Directed by Sam Raimi
Written by Mitchell Kapner & David Lindsay-Abaire
It has been 70+ years since the most recent incarnation of the the Land of Oz, brought so brilliantly to the screen by Victor Fleming with the help of Judy Garland in 1939. I have never read the book by L. Frank Baum myself, and am no fanboy, but something happened at the screening of the film that took me aback for a moment. The film was shown in 3D (which added little to nothing to film, but my disdain for 3D belongs in a different discussion altogether), and special Oz 3D glasses were handed out to the first 50 people in line. Once everyone was in the theater, a lady stood up and asked the crowd if someone would share their special edition glasses with her friend, who had been anticipating the film for over 2 years, since it was first announced. I had not realized there was such a passionate following. Having loved the original myself, I found the idea of a reboot repulsive at first, but I guess that is just evidence of me being snobby and cynical, right?
So to bring the world back to life in the new millennium, an all-star cast has been rolled out to travel to the Emerald City and the magical land of Oz. James Franco plays Oscar, or Oz, a mediocre circus magician in Kansas. When his womanizing has him escaping the wrath of the circus’ weightlifter in a hot air balloon, Oz gets swept away into a tornado, which transports him to a strange and foreign land. He is discovered by Theodora (Mila Kunis), who think him the great wizard from the sky they have been waiting for to save them from the evil witch. In order to become king and inherit an enormous sum of gold, Oz must defeat the evil witch. But with three of them all told, Theodora, Evanora (Rachel Weisz) and Glinda (Michelle Williams), confusion as to which is actually the evil one quickly befall Oz and his loyal companion Finley, a winged monkey in a bellhop outfit who owes Oz a life debt.
I feel utterly and completely conflicted on this one. I don’t quite know what to do or what to think. I entered the theater with no real expectations, hoping maybe the worst case might be inspiration to revisit Fleming’s ’39 Oz. This more than likely helped the outcome. I was taken off guard at how hokey the film was, right from the beginning, though perhaps that is my own fault. Coming from the director of something as hokey as The Evil Dead, I guess I shouldn’t have been. Sam Raimi has a certain delivery, and maybe I’m not the right audience. Maybe I have been conditioned in recent years by the likes of the Bond and Batman franchises to expect all my fun to actually not be fun at all, and actually be extremely and overly serious. Certainly a trend in recent Hollywood (though I have loved Bond and Batman of late), but I don’t want to lose the whimsy that made me originally fall in love with cinema either.
The narrative took its time becoming an actual player in the picture as well, as Raimi leads us to feast on the wonderful world his special effects team has created for us, and it is truly wonderful.

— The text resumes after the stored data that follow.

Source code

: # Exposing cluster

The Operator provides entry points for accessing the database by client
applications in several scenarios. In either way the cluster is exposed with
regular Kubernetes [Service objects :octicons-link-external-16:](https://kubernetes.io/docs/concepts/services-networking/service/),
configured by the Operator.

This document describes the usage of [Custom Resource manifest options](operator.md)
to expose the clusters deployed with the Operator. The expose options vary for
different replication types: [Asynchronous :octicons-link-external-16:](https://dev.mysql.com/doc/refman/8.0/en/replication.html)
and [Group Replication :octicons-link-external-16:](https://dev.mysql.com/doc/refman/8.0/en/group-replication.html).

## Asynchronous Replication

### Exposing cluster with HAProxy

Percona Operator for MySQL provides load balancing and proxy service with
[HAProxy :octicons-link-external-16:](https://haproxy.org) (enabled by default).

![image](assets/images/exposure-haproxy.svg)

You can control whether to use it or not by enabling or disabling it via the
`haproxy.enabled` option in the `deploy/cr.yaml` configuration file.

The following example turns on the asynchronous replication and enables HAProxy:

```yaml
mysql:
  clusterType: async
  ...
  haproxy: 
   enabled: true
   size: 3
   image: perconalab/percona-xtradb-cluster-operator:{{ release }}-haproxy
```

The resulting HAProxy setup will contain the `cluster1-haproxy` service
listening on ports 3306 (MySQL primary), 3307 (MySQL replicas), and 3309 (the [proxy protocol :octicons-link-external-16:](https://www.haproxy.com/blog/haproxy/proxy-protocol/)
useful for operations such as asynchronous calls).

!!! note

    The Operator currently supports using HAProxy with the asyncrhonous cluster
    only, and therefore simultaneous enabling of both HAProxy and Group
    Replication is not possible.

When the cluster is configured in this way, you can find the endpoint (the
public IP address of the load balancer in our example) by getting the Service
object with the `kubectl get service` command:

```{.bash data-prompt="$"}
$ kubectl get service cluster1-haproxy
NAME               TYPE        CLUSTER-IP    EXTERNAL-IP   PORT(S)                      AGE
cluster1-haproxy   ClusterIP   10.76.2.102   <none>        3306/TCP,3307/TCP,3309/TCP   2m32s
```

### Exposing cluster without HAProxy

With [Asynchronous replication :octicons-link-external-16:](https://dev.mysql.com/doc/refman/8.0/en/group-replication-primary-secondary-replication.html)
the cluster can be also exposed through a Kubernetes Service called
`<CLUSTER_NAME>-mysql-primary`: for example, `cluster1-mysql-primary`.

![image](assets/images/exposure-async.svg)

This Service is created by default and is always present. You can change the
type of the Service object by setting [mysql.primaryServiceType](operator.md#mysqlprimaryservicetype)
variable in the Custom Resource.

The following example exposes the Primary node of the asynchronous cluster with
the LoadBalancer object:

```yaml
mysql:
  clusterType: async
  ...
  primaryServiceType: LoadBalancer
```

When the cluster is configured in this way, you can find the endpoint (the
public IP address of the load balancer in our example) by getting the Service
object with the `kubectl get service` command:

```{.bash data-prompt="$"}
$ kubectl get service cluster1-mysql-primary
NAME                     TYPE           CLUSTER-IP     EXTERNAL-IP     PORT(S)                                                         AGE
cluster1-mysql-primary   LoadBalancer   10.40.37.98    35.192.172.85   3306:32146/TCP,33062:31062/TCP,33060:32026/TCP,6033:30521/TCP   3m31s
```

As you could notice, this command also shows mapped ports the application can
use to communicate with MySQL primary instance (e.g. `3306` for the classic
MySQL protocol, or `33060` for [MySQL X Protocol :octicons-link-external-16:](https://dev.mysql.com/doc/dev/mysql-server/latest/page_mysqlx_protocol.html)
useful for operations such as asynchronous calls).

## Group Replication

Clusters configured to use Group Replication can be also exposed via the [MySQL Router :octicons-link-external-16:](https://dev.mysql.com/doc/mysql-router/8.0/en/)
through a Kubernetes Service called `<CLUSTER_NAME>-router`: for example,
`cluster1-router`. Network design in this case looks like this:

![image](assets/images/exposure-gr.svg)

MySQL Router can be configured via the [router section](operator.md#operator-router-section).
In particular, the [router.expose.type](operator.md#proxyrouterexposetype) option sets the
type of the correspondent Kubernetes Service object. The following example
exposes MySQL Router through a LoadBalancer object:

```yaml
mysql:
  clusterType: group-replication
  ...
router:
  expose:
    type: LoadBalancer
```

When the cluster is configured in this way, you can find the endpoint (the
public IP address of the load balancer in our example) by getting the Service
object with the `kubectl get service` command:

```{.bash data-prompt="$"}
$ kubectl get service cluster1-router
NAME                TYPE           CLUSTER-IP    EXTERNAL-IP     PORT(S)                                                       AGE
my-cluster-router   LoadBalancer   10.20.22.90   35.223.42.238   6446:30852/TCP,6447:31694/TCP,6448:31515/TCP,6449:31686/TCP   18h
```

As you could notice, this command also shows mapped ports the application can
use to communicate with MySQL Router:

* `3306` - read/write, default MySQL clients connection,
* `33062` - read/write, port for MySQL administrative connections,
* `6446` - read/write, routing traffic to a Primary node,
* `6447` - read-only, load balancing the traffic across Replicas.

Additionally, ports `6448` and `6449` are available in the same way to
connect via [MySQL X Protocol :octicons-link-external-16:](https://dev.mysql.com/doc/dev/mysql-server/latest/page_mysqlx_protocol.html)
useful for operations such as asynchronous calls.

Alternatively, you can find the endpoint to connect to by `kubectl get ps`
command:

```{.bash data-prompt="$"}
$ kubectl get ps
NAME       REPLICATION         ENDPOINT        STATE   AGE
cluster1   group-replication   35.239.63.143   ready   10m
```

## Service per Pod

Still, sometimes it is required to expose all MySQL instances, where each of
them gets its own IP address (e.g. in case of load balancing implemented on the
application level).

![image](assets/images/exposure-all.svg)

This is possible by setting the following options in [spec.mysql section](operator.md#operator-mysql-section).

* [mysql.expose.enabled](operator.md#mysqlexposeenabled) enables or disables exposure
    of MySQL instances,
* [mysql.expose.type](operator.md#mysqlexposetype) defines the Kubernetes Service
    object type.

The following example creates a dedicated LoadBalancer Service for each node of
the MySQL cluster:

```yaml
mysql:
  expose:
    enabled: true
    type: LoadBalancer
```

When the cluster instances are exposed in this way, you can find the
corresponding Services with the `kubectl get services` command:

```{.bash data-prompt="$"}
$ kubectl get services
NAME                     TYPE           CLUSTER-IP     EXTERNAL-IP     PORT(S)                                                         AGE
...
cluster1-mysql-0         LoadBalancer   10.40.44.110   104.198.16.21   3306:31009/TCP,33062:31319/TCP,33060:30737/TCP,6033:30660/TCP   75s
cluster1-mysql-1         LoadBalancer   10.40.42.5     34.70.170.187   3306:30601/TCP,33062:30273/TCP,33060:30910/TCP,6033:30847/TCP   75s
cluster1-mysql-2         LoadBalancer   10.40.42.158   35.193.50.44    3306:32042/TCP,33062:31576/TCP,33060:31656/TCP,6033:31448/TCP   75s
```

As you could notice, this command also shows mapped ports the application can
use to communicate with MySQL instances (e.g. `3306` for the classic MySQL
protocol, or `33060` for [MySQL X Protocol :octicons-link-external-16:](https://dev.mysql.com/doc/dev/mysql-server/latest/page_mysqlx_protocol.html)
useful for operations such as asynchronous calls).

A pure spectacle if I have ever seen one, but its greatness in creating a world you might like to spend some time in, is also offset by performances that you would really much rather avoid. Franco is a struggle in the main role, lacking any real charisma or confidence, which only leaves an awkward leading man. Counter Mila Kunis and you have a tandem of, not really bore, but of poor. Thank God for Weisz and Williams, though after Franco and Kunis, who is to say how great they actually were. I am leaning to great because they definitely stole the show.
So you can see why I may be conflicted. Some great performances, some very poor; some great visuals and world building, some lackluster storytelling. Raimi really is not my director, making visual choices I just was quite unsure why the camera was being used quite that way. But I left the theater with a smile! I had a good, fun time by the end of the film! What the heck is going on here!? There will be haters out there who claim that this film has stolen their childhood or ruined the World of Oz, or such and such. Get over it. Fleming’s The Wizard of Oz is still the same great film, and is unaffected by anything this film does, or does not do. Taking it for what it is, and what it sets out to be (which, at the hand of Raimi, appears to be a hokey cheesefest), I think Oz: The Great and Powerful does enough to not only hold my attention, but even to entertain. Could I easily recommend the film to just anyone, probably not. But for those looking for an easy escape and who do not have expectations that no film could ever live up to, you might give this one a go.